■ WORK INSTRUCTIONS
Among the lines listed below, count those that include the string "name", and state only the count.

(Stored data)
------------
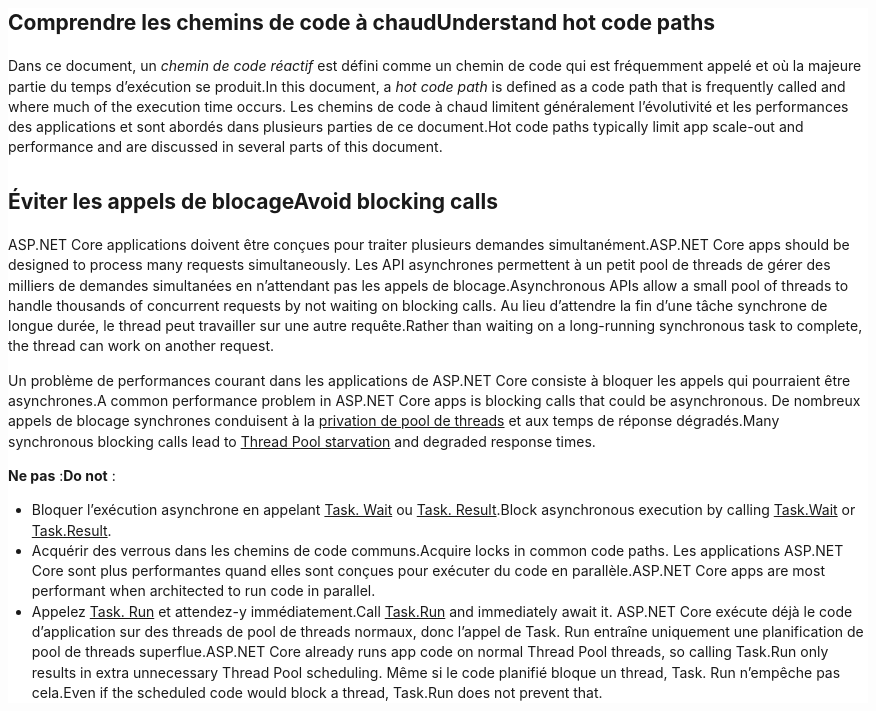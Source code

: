 ## <a name="understand-hot-code-paths"></a><span data-ttu-id="c8a2b-109">Comprendre les chemins de code à chaud</span><span class="sxs-lookup"><span data-stu-id="c8a2b-109">Understand hot code paths</span></span>

<span data-ttu-id="c8a2b-110">Dans ce document, un *chemin de code réactif* est défini comme un chemin de code qui est fréquemment appelé et où la majeure partie du temps d’exécution se produit.</span><span class="sxs-lookup"><span data-stu-id="c8a2b-110">In this document, a *hot code path* is defined as a code path that is frequently called and where much of the execution time occurs.</span></span> <span data-ttu-id="c8a2b-111">Les chemins de code à chaud limitent généralement l’évolutivité et les performances des applications et sont abordés dans plusieurs parties de ce document.</span><span class="sxs-lookup"><span data-stu-id="c8a2b-111">Hot code paths typically limit app scale-out and performance and are discussed in several parts of this document.</span></span>

## <a name="avoid-blocking-calls"></a><span data-ttu-id="c8a2b-112">Éviter les appels de blocage</span><span class="sxs-lookup"><span data-stu-id="c8a2b-112">Avoid blocking calls</span></span>

<span data-ttu-id="c8a2b-113">ASP.NET Core applications doivent être conçues pour traiter plusieurs demandes simultanément.</span><span class="sxs-lookup"><span data-stu-id="c8a2b-113">ASP.NET Core apps should be designed to process many requests simultaneously.</span></span> <span data-ttu-id="c8a2b-114">Les API asynchrones permettent à un petit pool de threads de gérer des milliers de demandes simultanées en n’attendant pas les appels de blocage.</span><span class="sxs-lookup"><span data-stu-id="c8a2b-114">Asynchronous APIs allow a small pool of threads to handle thousands of concurrent requests by not waiting on blocking calls.</span></span> <span data-ttu-id="c8a2b-115">Au lieu d’attendre la fin d’une tâche synchrone de longue durée, le thread peut travailler sur une autre requête.</span><span class="sxs-lookup"><span data-stu-id="c8a2b-115">Rather than waiting on a long-running synchronous task to complete, the thread can work on another request.</span></span>

<span data-ttu-id="c8a2b-116">Un problème de performances courant dans les applications de ASP.NET Core consiste à bloquer les appels qui pourraient être asynchrones.</span><span class="sxs-lookup"><span data-stu-id="c8a2b-116">A common performance problem in ASP.NET Core apps is blocking calls that could be asynchronous.</span></span> <span data-ttu-id="c8a2b-117">De nombreux appels de blocage synchrones conduisent à la [privation de pool de threads](/archive/blogs/vancem/diagnosing-net-core-threadpool-starvation-with-perfview-why-my-service-is-not-saturating-all-cores-or-seems-to-stall) et aux temps de réponse dégradés.</span><span class="sxs-lookup"><span data-stu-id="c8a2b-117">Many synchronous blocking calls lead to [Thread Pool starvation](/archive/blogs/vancem/diagnosing-net-core-threadpool-starvation-with-perfview-why-my-service-is-not-saturating-all-cores-or-seems-to-stall) and degraded response times.</span></span>

<span data-ttu-id="c8a2b-118">**Ne pas** :</span><span class="sxs-lookup"><span data-stu-id="c8a2b-118">**Do not** :</span></span>

* <span data-ttu-id="c8a2b-119">Bloquer l’exécution asynchrone en appelant [Task. Wait](/dotnet/api/system.threading.tasks.task.wait) ou [Task. Result](/dotnet/api/system.threading.tasks.task-1.result).</span><span class="sxs-lookup"><span data-stu-id="c8a2b-119">Block asynchronous execution by calling [Task.Wait](/dotnet/api/system.threading.tasks.task.wait) or [Task.Result](/dotnet/api/system.threading.tasks.task-1.result).</span></span>
* <span data-ttu-id="c8a2b-120">Acquérir des verrous dans les chemins de code communs.</span><span class="sxs-lookup"><span data-stu-id="c8a2b-120">Acquire locks in common code paths.</span></span> <span data-ttu-id="c8a2b-121">Les applications ASP.NET Core sont plus performantes quand elles sont conçues pour exécuter du code en parallèle.</span><span class="sxs-lookup"><span data-stu-id="c8a2b-121">ASP.NET Core apps are most performant when architected to run code in parallel.</span></span>
* <span data-ttu-id="c8a2b-122">Appelez [Task. Run](/dotnet/api/system.threading.tasks.task.run) et attendez-y immédiatement.</span><span class="sxs-lookup"><span data-stu-id="c8a2b-122">Call [Task.Run](/dotnet/api/system.threading.tasks.task.run) and immediately await it.</span></span> <span data-ttu-id="c8a2b-123">ASP.NET Core exécute déjà le code d’application sur des threads de pool de threads normaux, donc l’appel de Task. Run entraîne uniquement une planification de pool de threads superflue.</span><span class="sxs-lookup"><span data-stu-id="c8a2b-123">ASP.NET Core already runs app code on normal Thread Pool threads, so calling Task.Run only results in extra unnecessary Thread Pool scheduling.</span></span> <span data-ttu-id="c8a2b-124">Même si le code planifié bloque un thread, Task. Run n’empêche pas cela.</span><span class="sxs-lookup"><span data-stu-id="c8a2b-124">Even if the scheduled code would block a thread, Task.Run does not prevent that.</span></span>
------------
■ RESULT
2